Wednesday, August 11, 2010

Another "last" first....

Today, my sweet baby boy started back to school...for the LAST time. He is a Senior this year at Clay-Chalkville High School. He is an OUTSTANDING young man and I am so very proud of him. Not just because he's super smart and destined for great things but I love the young man he's grown into. Yet, this mommy's heart is breaking wondering...where did the time go?

All you parents out there who have kid starting kindergarten...relish it! I know you think it's sad and you feel like your babies are growing up too fast---I remember thinking that too! Part of me aches for you because I KNOW how quickly it goes by and the other part of me says, "Suck it up--you know NOTHING! Wait till your baby drive HIMSELF to school! THEN you will know true heartbreak!" lol

Sitting here in the house alone, I'm overwhelmed by so many memories of my little man. The tiny baby that had such a traumatic birth he had a hard time learning to nurse but would look up at me with those sweet little eyes as if he were saying, "I dont know what to do, Mom but I'll try as long as you hold me". The fat little boy that tumbled toward me at 10 months to give me that slobbery open-mouth kiss. The two year old that climbed into the bathtub fully clothed or stuffed all his food down his shirt to "save for later". The four year-old that bolted into the living room with a sword screaming, "I'm Duncan, the Cloud!" (from the Highlander, he meant Duncan MacLeod!" lol) The six year old that wanted to be so much like his dad that he would sit on his top bunk with his toy gun in full cammo and pretend it was his "tree stand". My baseball player, my carpenter, my fisherman...my teenager who when he got his first cell phone used it to call his DEB first!

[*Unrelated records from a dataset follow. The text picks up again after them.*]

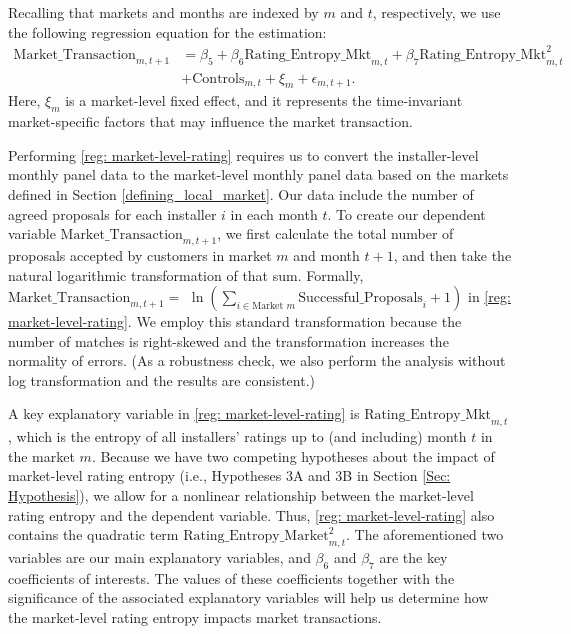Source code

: \documentclass[msom,blindrev]{informs3}
\begin{document}
	
	
	Recalling that markets and months are indexed by $m$ and $t$, respectively, we use the following regression equation for the estimation:
	\begin{align} \nonumber
	\text{Market\_Transaction}_{m,t+1} & =\beta_{5} + \beta_{6} \text{Rating\_Entropy\_Mkt}_{m,t}+ \beta_{7} \text{Rating\_Entropy\_Mkt}_{m,t}^2\\ \label{reg: market-level-rating}
	&+ \text{Controls}_{m,t}  + \xi_{m} + \epsilon_{m,t+1}.
	\end{align}
	Here, $\xi_{m}$ is a market-level fixed effect, and it represents the time-invariant market-specific factors that may influence the market transaction.

	Performing \eqref{reg: market-level-rating} requires us to convert the installer-level monthly panel data to the market-level monthly panel data based on the markets defined in Section \ref{defining_local_market}. Our data include the number of agreed proposals for each installer $i$ in each month $t$. To create our dependent variable $\text{Market\_Transaction}_{m,t+1}$, we first calculate the total number of proposals accepted by customers in market $m$ and month $t+1$, and then take the natural logarithmic transformation of that sum. Formally, $\text{Market\_Transaction}_{m,t+1} =$ $\ln\left( \sum_{i \in \text{Market\ } m} \text{Successful\_Proposals}_{i}+ 1 \right)$ in \eqref{reg: market-level-rating}.  We employ this standard transformation because the number of matches is right-skewed and the transformation increases the normality of errors. (As a robustness check, we also perform the analysis without log transformation and the results are consistent.)
	
	A key explanatory variable in \eqref{reg: market-level-rating} is $\text{Rating\_Entropy\_Mkt}_{m,t}$, which is the entropy of all installers' ratings up to (and including) month $t$ in the market $m$.
	Because we have two competing hypotheses about the impact of market-level rating entropy (i.e., Hypotheses 3A and 3B in Section \ref{Sec: Hypothesis}), we allow for a  nonlinear relationship between the market-level rating entropy and the dependent variable. Thus, \eqref{reg: market-level-rating} also contains the quadratic term  $\text{Rating\_Entropy\_Market}_{m,t}^{2}$. The aforementioned two variables are our main explanatory variables, and $\beta_{6}$ and $\beta_{7}$ are the key coefficients of interests. The values of these coefficients together with the significance of the associated explanatory variables will help us determine how the market-level rating entropy impacts market transactions.
	
\end{document}
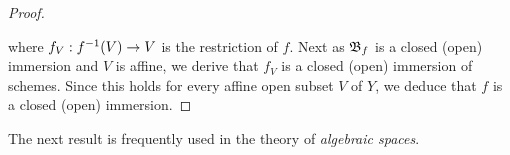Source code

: \begin{proof}
\begin{center}
\end{center}
where $f_V:f^{-1}(V)\rightarrow V$ is the restriction of $f$. Next as ${\mathfrak B}_f$ is a closed (open) immersion and $V$ is affine, we derive that $f_V$ is a closed (open) immersion of schemes. Since this holds for every affine open subset $V$ of $Y$, we deduce that $f$ is a closed (open) immersion.
\end{proof}
\noindent
The next result is frequently used in the theory of \textit{algebraic spaces}.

My hard working young man who has his head screwed on so straight that he is better at saving money than I am, so thoughtful he buys gifts for others instead of things he wants and needs. My precious son who is so focused on his future that he never goes out and gets into all kinds of trouble like his parents did when they were his age....

I don't know what it is about your FIRST child that makes everything so much more memorable and special--it isn't that I don't love my amazing daughters. But the bond a mom has with her firstborn child is so incredibly strong, it's indescribable. It is SO HARD to let go. This feeling of being happy and proud while at the same time wanting to scream "No!" at the top of my lungs is such a weird emotion...I don't think there's anything else like it in the world.

A few months ago, at 4k graduation, I shared the following children's book with the parents of my little graduates. I first got the chance to hear it back in May at the e
Women's conference and it touched me deeply, knowing that this moment (and more) were on the horizon for me as a mom. I remembered identifying with it because he was my first child and I couldn't wait for him to get to the "next" thing. It was all so exciting...all his "firsts". You don't realize how important the "lasts" are until they're gone. So I wanted to really impart this on the parents of those kid I'd gotten to know and love so much--I didn't want them to make the same mistakes. Yes, be excited about their firsts, just don't forget to watch CAREFULLY for their lasts or you will miss them.

I hope all my bloggy friends enjoy it also!




My grown up young man...1st day of Senior year!



My little man...1st day of kindergarten!